Brief: Exactly and only the lines below from the one containing "https://dev.twitter.com/web/javascript/events" down to the one containing "### At the Key Signing Party" are wanted, both included; please exclude every picture.

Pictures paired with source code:

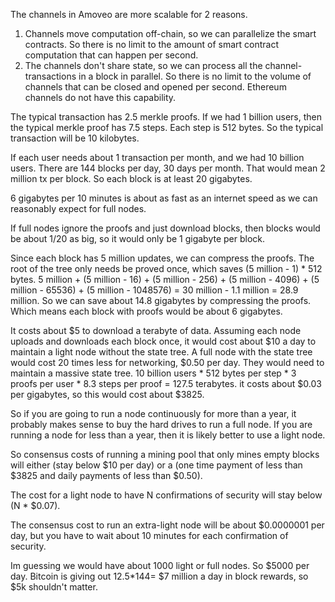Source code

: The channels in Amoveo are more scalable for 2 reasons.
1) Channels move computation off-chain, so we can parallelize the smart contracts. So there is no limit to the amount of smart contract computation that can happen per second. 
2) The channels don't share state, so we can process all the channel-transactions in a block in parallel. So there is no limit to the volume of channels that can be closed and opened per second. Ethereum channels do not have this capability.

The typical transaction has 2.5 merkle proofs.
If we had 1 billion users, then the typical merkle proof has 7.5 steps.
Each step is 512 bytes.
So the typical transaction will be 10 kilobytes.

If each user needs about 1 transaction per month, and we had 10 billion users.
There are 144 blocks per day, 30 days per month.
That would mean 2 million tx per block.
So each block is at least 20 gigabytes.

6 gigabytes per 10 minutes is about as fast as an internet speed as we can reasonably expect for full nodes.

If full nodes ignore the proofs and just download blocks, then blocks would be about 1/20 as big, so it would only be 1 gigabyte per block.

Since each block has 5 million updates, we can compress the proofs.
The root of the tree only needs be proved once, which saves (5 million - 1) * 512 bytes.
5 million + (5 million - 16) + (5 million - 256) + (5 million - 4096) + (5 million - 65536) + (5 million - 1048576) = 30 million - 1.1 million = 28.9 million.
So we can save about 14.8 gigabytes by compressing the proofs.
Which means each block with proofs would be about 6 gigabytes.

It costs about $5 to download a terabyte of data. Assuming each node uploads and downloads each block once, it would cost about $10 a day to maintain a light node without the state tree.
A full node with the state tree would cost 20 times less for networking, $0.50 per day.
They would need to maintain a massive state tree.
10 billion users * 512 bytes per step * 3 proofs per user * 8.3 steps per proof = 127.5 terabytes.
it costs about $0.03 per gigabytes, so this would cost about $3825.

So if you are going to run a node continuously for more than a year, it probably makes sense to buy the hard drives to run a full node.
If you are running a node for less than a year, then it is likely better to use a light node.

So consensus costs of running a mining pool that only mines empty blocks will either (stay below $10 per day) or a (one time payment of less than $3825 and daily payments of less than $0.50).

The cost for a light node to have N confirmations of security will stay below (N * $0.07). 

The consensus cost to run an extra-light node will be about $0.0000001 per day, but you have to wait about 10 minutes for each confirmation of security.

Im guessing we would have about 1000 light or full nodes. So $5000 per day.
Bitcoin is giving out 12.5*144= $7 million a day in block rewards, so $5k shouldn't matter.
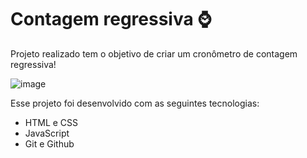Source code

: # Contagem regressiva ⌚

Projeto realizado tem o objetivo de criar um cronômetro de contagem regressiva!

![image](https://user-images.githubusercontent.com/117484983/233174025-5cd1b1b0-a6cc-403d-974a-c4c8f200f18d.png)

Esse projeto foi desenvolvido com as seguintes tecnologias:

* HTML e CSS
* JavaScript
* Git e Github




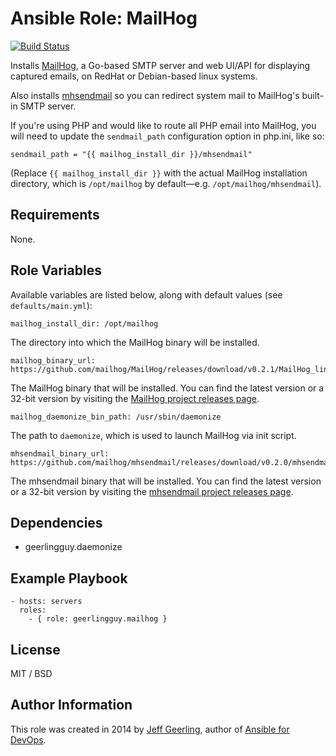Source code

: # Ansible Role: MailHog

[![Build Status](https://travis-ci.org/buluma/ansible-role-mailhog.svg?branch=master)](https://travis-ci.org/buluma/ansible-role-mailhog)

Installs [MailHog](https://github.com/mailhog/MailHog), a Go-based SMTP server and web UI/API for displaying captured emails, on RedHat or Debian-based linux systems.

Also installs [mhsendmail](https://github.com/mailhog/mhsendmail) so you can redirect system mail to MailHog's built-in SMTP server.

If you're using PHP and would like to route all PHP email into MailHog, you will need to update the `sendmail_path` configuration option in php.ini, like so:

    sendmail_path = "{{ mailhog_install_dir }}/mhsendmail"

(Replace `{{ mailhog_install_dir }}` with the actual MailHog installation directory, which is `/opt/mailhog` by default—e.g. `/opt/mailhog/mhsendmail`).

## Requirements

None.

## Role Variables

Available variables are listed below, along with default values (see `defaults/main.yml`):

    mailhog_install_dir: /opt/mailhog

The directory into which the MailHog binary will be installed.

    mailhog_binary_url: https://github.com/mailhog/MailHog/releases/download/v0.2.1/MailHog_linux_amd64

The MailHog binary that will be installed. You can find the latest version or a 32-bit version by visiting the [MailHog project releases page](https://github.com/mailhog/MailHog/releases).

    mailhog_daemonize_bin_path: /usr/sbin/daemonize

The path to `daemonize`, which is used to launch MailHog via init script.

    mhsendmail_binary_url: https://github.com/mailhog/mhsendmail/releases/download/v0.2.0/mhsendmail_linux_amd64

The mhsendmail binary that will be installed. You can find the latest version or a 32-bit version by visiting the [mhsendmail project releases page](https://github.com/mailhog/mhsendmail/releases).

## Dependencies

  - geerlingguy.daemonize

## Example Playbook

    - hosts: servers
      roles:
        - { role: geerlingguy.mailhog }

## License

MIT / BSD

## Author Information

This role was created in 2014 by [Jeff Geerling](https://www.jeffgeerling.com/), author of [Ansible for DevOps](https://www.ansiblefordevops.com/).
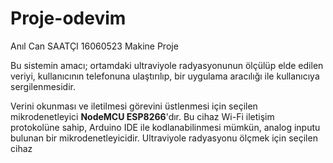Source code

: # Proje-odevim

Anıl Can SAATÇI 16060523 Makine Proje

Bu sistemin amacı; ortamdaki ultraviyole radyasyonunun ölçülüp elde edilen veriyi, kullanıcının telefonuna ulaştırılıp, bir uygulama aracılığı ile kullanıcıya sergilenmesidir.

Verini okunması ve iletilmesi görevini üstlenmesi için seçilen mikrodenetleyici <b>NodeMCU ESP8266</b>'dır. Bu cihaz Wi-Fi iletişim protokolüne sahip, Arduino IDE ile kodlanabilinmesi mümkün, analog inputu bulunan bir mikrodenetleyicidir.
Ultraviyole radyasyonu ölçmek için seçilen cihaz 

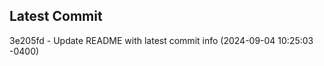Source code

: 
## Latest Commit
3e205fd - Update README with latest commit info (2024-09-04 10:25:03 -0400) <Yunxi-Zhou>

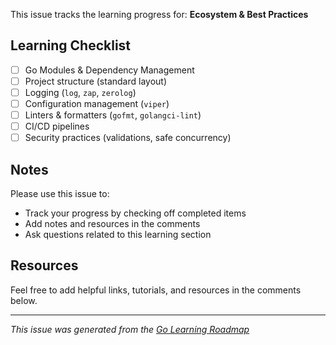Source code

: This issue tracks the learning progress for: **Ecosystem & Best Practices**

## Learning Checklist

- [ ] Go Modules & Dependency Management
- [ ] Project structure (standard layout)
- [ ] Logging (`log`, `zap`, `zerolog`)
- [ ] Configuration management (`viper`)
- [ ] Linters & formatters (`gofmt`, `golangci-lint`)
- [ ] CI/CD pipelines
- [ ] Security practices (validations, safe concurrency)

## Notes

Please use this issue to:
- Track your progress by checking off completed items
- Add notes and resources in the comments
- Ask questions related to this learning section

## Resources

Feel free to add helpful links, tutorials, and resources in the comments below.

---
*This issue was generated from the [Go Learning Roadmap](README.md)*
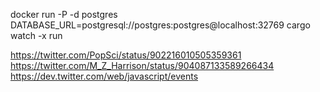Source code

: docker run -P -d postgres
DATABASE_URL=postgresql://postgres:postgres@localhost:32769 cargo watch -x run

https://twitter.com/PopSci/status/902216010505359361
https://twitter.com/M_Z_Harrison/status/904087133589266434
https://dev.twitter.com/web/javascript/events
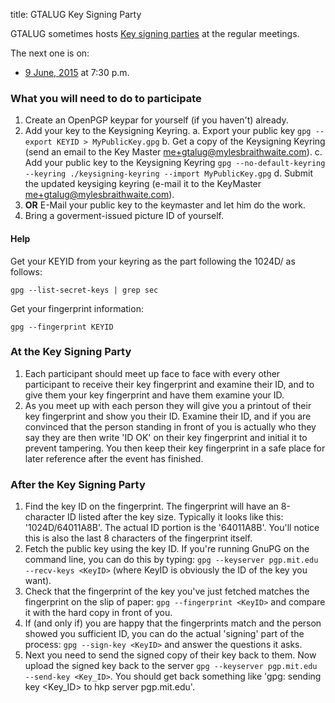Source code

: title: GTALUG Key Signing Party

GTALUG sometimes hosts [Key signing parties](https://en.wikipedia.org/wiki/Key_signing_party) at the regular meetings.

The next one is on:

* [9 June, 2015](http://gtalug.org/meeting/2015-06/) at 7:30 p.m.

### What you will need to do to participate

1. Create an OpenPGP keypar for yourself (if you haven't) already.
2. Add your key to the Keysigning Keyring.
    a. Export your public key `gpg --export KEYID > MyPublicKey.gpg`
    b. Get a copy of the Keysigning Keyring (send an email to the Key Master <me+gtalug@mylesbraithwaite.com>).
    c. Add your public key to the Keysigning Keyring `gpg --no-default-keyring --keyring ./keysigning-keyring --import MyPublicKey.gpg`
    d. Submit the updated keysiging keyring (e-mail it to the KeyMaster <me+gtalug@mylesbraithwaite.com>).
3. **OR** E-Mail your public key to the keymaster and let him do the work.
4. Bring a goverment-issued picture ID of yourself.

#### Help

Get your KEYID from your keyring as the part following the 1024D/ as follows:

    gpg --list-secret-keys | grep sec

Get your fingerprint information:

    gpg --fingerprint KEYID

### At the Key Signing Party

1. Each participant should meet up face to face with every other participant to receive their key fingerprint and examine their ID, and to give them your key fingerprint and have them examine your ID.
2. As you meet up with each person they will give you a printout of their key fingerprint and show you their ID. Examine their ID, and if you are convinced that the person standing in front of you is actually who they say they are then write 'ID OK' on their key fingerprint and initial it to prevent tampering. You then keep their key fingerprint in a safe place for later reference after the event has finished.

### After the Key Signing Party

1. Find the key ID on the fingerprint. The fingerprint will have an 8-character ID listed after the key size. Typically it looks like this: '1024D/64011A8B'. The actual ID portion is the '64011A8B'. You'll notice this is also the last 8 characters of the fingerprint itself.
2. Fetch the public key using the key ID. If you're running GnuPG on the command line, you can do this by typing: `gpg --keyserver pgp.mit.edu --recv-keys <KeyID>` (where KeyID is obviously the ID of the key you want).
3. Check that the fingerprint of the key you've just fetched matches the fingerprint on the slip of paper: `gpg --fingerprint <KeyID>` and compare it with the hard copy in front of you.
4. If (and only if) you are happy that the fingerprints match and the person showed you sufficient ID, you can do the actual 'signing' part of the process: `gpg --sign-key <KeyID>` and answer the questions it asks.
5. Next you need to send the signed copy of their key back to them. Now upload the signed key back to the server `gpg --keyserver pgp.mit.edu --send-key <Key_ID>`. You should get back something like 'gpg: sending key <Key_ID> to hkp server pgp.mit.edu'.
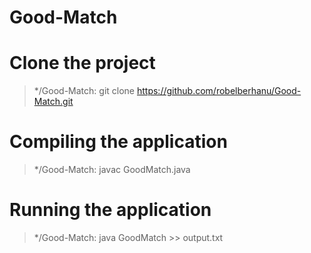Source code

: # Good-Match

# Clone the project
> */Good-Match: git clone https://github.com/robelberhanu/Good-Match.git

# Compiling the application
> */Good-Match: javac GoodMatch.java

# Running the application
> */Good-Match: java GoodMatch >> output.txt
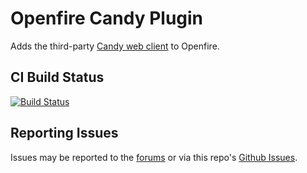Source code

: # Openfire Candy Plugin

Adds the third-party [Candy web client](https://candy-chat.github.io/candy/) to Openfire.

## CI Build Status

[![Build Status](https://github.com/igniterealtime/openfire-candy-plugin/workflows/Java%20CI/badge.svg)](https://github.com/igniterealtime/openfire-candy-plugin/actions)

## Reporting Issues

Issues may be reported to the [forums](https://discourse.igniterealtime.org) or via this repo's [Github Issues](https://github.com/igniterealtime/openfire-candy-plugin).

Answer to the problem:
https://dev.twitter.com/web/javascript/events
Source code

: title: GTALUG Key Signing Party

GTALUG sometimes hosts [Key signing parties](https://en.wikipedia.org/wiki/Key_signing_party) at the regular meetings.

The next one is on:

* [9 June, 2015](http://gtalug.org/meeting/2015-06/) at 7:30 p.m.

### What you will need to do to participate

1. Create an OpenPGP keypar for yourself (if you haven't) already.
2. Add your key to the Keysigning Keyring.
    a. Export your public key `gpg --export KEYID > MyPublicKey.gpg`
    b. Get a copy of the Keysigning Keyring (send an email to the Key Master <me+gtalug@mylesbraithwaite.com>).
    c. Add your public key to the Keysigning Keyring `gpg --no-default-keyring --keyring ./keysigning-keyring --import MyPublicKey.gpg`
    d. Submit the updated keysiging keyring (e-mail it to the KeyMaster <me+gtalug@mylesbraithwaite.com>).
3. **OR** E-Mail your public key to the keymaster and let him do the work.
4. Bring a goverment-issued picture ID of yourself.

#### Help

Get your KEYID from your keyring as the part following the 1024D/ as follows:

    gpg --list-secret-keys | grep sec

Get your fingerprint information:

    gpg --fingerprint KEYID

### At the Key Signing Party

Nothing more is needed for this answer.